I’ve more or less found a career in baring my secrets publically. I always wanted to be a writer, so I knew that that would involve some form of personal expose. But I want to discuss a few things about when you decide to completely bare your soul to the public. I mean, when you reach into the dark and crusty recesses of your heart and pull out the things you really never wanted to ever talk about again, especially not to hundreds of people, but low and behold, here you are, doing just that. But this isn’t just for the writers out there, it’s also for the people who want to be honest with themselves and others. These are a few truths that usually apply to universal-shameless-soul-baring.
1. Forget your pride. I can’t tell you how many things I’m secretly like, oh my God, why did I tell everybody that? And then I remember that everybody has their shit, and hopefully someone can relate and find solace in what I’ve said. Even if it’s just that they know they’re not alone.
2. Do it for the right reasons. Don’t go around disclosing information about horrible things that have happened to you for the sake of getting attention. If you want to open up to someone, that’s beautiful, but make sure your intent is being connected and honest with someone, and/or trying to reach out and relate to help people.
3. Be ready for the backlash. Much like in everyday life, not everyone will like and agree with you have to say. This is exacerbated by the internet, where people become monsters behind their computer screens. Put the best way: if you can’t take the heat, get out of the kitchen. Criticism is part of the deal, unfortunately.
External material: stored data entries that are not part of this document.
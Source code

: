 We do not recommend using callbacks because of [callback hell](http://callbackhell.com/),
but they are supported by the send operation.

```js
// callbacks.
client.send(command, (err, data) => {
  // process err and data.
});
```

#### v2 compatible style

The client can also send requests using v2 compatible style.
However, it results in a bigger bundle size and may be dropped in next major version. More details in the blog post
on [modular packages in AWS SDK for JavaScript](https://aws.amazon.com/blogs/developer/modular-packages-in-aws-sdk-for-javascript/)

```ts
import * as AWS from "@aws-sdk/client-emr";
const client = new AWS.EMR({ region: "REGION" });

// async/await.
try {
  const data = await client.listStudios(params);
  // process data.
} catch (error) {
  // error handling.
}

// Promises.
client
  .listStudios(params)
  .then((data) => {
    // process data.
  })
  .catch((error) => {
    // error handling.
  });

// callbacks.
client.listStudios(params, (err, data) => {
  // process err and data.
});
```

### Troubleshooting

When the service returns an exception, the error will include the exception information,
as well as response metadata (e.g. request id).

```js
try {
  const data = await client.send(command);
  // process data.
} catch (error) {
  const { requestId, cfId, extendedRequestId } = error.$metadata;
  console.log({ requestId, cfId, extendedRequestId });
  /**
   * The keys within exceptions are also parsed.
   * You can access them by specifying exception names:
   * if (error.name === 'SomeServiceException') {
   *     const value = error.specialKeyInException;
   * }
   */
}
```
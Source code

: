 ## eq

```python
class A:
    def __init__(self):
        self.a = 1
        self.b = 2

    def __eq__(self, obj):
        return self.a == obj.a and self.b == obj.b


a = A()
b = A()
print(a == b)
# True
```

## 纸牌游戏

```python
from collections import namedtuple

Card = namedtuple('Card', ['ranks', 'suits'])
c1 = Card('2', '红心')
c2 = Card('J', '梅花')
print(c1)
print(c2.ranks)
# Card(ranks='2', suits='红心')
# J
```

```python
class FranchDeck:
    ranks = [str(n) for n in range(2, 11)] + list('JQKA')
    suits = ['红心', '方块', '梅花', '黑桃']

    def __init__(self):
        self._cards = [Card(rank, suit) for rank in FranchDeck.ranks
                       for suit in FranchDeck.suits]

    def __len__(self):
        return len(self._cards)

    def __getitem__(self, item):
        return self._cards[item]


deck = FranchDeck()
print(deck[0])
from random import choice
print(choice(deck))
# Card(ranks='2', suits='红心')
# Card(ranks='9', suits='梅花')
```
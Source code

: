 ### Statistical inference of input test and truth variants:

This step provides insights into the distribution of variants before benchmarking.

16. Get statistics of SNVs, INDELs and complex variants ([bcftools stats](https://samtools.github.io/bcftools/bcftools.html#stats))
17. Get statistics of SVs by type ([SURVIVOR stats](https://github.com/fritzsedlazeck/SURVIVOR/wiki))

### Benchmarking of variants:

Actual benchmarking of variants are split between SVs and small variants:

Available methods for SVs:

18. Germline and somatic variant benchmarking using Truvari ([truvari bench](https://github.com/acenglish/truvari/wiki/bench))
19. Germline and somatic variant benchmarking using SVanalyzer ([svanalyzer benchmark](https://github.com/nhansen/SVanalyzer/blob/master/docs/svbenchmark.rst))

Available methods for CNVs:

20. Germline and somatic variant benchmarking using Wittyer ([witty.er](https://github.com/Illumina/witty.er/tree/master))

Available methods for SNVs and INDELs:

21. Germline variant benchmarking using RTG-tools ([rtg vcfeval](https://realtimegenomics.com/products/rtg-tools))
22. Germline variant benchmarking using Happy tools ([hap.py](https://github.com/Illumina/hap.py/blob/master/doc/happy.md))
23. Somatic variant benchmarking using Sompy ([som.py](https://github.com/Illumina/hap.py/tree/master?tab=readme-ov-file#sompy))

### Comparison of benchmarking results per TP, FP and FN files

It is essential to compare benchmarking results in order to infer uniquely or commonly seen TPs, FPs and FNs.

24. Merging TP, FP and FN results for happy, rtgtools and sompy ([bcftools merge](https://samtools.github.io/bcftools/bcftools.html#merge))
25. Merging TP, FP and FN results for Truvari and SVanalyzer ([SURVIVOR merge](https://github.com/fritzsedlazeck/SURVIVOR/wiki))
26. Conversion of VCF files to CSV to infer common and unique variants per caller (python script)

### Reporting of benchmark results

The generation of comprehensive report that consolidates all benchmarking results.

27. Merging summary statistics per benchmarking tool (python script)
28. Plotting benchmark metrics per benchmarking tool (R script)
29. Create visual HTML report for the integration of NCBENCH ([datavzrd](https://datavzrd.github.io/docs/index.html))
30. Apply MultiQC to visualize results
4. Try to keep things anonymous when other people’s privacy is at stake. I have never and will never disclose names or personal details of the people who I write about. This is because I respect them. Regardless of what role they had in my life, they’ve affected me enough that I have something to write about. For that, I’m grateful.
5. Draw your lines. On a similar note, there are a few things I will never disclose, no matter how many pageviews this information may get me. You have to draw your lines: decide what’s okay to share with the world, even if you’re a little shy, and what is just not appropriate. The key to deciphering these things is usually just don’t write about what you won’t want to see pop up again in 20 years.